A month goes by, and I hear nothing. I send a follow-up email. Nothing. Then the truly odd stuff starts happening. Divine intervention, one might even imagine:
My son-in-law, who also applied to teach there – totally on his own, no concerted effort here – gets word that he needs to resubmit his application because his first was lost due to some technical issues. But I don’t hear anything, and am starting to get a little miffed. Now, my son in law’s Venn diagram of social circles overlaps mightily with the founders of this Chesterton Academy. Local Catholic boy, discerned out of the priesthood, family has lived here for many years. He knows many if not most of the people involved. I could have dropped in from Mars, comparatively, as far as these folks know me.
I determine with my son in law’s encouragement, to ask one of the founders I met at the info session out to lunch, to get to the bottom of this. This founder happens to have been his landlord for a while.
Son in law had evidently been talking me up, so much so that he sends me an email wherein a board member he was interviewing with suggested that I send in an application for the headmaster position. All this is happening at the same time, I’m not very clear in retrospect who caused what to happen and whose idea each action was. Son in law was a major driver here.
So I send in an application for a job for which I don’t even have a job description, mostly because I was intrigued, and because the situation had changed: we had not been able to sell the house, the market here for what we want is too hot for my blood. Sitting it out for a while was becoming more and more a decision that was not really mine to make. Maybe I should just rent for 6 months or a year and get a job?
I apply for headmaster with a rambling cover letter that is not addressing the actual listed job requirements, because the job description had vanished from the web. Seemed crazy. I have lovely lunch with the board member friend of my son in law, at which I learn that they’d had major, since resolved, issues with their website, during which my original application was lost – since I’d just dropped in from Mars, they had no way to know that they’d lost something.
I was not completely unmiffed by this explanation, nor, after the conversation, was I completely on board with the school. Long-time readers here know how much I dislike, to put it mildly, the classroom model. I needed to be convinced that in this case is was actually a good idea.
I heard back on the headmaster application the same day we went to lunch. A series of in-person and Zoom interviews followed. 3 days later, last Friday, I was offered and accepted the position of headmaster at the Chesterton Academy of Sacramento.

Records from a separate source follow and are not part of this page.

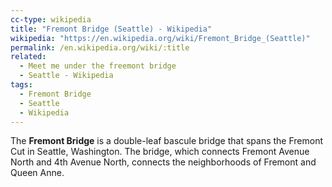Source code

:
 ```yaml
---
cc-type: wikipedia
title: "Fremont Bridge (Seattle) - Wikipedia"
wikipedia: "https://en.wikipedia.org/wiki/Fremont_Bridge_(Seattle)"
permalink: /en.wikipedia.org/wiki/:title
related:
  - Meet me under the freemont bridge
  - Seattle - Wikipedia
tags:
  - Fremont Bridge
  - Seattle
  - Wikipedia
---
```

The **Fremont Bridge** is a double-leaf bascule bridge that spans the Fremont Cut in Seattle, Washington. The bridge, which connects Fremont Avenue North and 4th Avenue North, connects the neighborhoods of Fremont and Queen Anne.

May God have mercy on our souls! Turns out my wacky, dabble in everything, fascinated by almost every shiny object that passes by personality comes off as Renaissance Man, under the proper lighting. As I said several times during the interviews, I’m not anybody’s ideal candidate, but if what it takes to get this project off the ground, to get this school opened in August, is for me to be headmaster, I will accept the adventure Aslan sends us.

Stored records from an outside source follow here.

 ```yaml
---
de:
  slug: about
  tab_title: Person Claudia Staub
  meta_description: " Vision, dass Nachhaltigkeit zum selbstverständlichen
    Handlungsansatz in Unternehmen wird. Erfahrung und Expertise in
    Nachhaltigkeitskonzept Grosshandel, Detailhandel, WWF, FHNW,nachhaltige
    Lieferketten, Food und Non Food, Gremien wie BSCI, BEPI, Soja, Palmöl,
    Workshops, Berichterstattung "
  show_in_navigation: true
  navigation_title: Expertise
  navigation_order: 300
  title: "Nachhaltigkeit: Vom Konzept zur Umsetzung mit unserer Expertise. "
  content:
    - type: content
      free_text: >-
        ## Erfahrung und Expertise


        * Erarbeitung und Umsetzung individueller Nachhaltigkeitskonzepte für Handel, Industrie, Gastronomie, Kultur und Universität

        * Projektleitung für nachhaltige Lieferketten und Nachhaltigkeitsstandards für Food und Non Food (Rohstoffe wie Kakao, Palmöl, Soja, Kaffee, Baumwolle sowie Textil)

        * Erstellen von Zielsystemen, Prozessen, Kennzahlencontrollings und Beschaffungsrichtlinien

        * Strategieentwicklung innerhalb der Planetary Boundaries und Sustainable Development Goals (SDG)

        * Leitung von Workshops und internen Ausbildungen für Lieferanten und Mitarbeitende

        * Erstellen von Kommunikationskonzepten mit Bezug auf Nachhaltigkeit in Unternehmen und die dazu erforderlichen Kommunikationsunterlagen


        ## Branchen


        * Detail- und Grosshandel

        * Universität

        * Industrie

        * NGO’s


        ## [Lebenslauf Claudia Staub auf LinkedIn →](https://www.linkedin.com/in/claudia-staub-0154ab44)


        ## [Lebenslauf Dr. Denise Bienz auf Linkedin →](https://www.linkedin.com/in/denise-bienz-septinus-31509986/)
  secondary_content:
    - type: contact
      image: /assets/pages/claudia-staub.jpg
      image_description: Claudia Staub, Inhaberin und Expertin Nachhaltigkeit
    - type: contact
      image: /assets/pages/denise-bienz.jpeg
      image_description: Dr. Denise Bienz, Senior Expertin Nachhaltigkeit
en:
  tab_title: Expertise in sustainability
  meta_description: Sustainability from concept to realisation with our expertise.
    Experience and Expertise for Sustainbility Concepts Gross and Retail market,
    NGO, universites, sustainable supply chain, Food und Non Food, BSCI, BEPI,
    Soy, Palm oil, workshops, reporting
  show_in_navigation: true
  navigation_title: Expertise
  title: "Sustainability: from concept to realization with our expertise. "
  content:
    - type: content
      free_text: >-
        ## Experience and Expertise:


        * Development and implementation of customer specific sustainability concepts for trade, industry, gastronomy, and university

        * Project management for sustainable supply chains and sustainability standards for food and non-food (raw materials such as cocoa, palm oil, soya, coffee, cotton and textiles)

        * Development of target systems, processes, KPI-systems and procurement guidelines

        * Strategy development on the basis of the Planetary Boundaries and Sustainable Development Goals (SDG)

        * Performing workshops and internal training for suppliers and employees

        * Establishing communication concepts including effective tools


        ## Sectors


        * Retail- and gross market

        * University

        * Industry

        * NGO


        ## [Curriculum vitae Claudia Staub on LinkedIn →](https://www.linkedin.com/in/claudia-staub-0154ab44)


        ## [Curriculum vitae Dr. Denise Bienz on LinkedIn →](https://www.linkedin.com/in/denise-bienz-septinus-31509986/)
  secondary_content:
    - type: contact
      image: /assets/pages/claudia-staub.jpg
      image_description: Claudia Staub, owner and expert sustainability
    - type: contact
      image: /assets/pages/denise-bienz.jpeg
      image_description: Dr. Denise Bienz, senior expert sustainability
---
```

The founders group is large and full of impressive people, who understand that in no way are they stepping back and handing this project off to me. They will remain very involved, and continue to do the same critical tasks they have been doing for a year. As in any start up, school or otherwise, the job to do will require more than what any one person can bring.

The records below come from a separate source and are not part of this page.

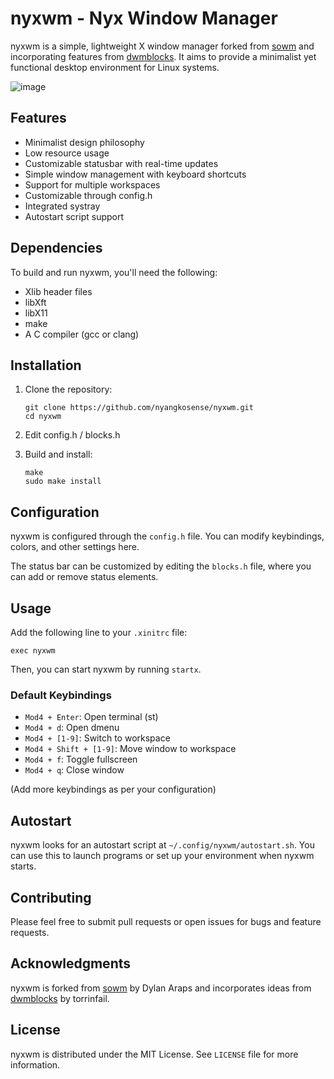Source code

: # nyxwm - Nyx Window Manager

nyxwm is a simple, lightweight X window manager forked from [sowm](https://github.com/dylanaraps/sowm) and incorporating features from [dwmblocks](https://github.com/torrinfail/dwmblocks). It aims to provide a minimalist yet functional desktop environment for Linux systems.

![image](https://github.com/user-attachments/assets/6762331f-ff0b-4f3f-b400-2e06f75479f6)

## Features

- Minimalist design philosophy
- Low resource usage
- Customizable statusbar with real-time updates
- Simple window management with keyboard shortcuts
- Support for multiple workspaces
- Customizable through config.h
- Integrated systray
- Autostart script support

## Dependencies

To build and run nyxwm, you'll need the following:

- Xlib header files
- libXft
- libX11
- make
- A C compiler (gcc or clang)

## Installation

1. Clone the repository:
   ```
   git clone https://github.com/nyangkosense/nyxwm.git
   cd nyxwm
   ```

2. Edit config.h / blocks.h

3. Build and install:
   ```
   make
   sudo make install
   ```

## Configuration

nyxwm is configured through the `config.h` file. You can modify keybindings, colors, and other settings here.

The status bar can be customized by editing the `blocks.h` file, where you can add or remove status elements.

## Usage

Add the following line to your `.xinitrc` file:

```
exec nyxwm
```

Then, you can start nyxwm by running `startx`.

### Default Keybindings

- `Mod4 + Enter`: Open terminal (st)
- `Mod4 + d`: Open dmenu
- `Mod4 + [1-9]`: Switch to workspace
- `Mod4 + Shift + [1-9]`: Move window to workspace
- `Mod4 + f`: Toggle fullscreen
- `Mod4 + q`: Close window

(Add more keybindings as per your configuration)

## Autostart

nyxwm looks for an autostart script at `~/.config/nyxwm/autostart.sh`. You can use this to launch programs or set up your environment when nyxwm starts.

## Contributing

Please feel free to submit pull requests or open issues for bugs and feature requests.

## Acknowledgments

nyxwm is forked from [sowm](https://github.com/dylanaraps/sowm) by Dylan Araps and incorporates ideas from [dwmblocks](https://github.com/torrinfail/dwmblocks) by torrinfail.

## License

nyxwm is distributed under the MIT License. See `LICENSE` file for more information.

The funniest part about all this is that I’m more invigorated than terrified, given that I’ve never done anything very much like this job before. The personal and spiritual support of the board and the families is very comforting and inspiring, not to mention indispensable. Please pray for us all, if you’re the praying kind.
What is to become of this blog? I’m now in the position of, I think, Charles de Gaulle, who once said something like: that seems a reasonable course, but Charles de Gaulle would not take it. I have to reshape my writing and public behavior always with this attitude in mind: would the Headmaster of a Chesterton Academy do or say such a thing? And err on the side of caution.
With this in mind, I’m afraid the days of the Wild West of this blog are past. There are simply things the headmaster should not write about, or should not say. I have long contemplated starting another blog under a pen name for my writings, when I finally get them together for publishing. That’s definitely on the backburner for now. Here, I’ll check in when possible, but the days of 20+ posts a month, unofficially gone for some time now, are now officially past.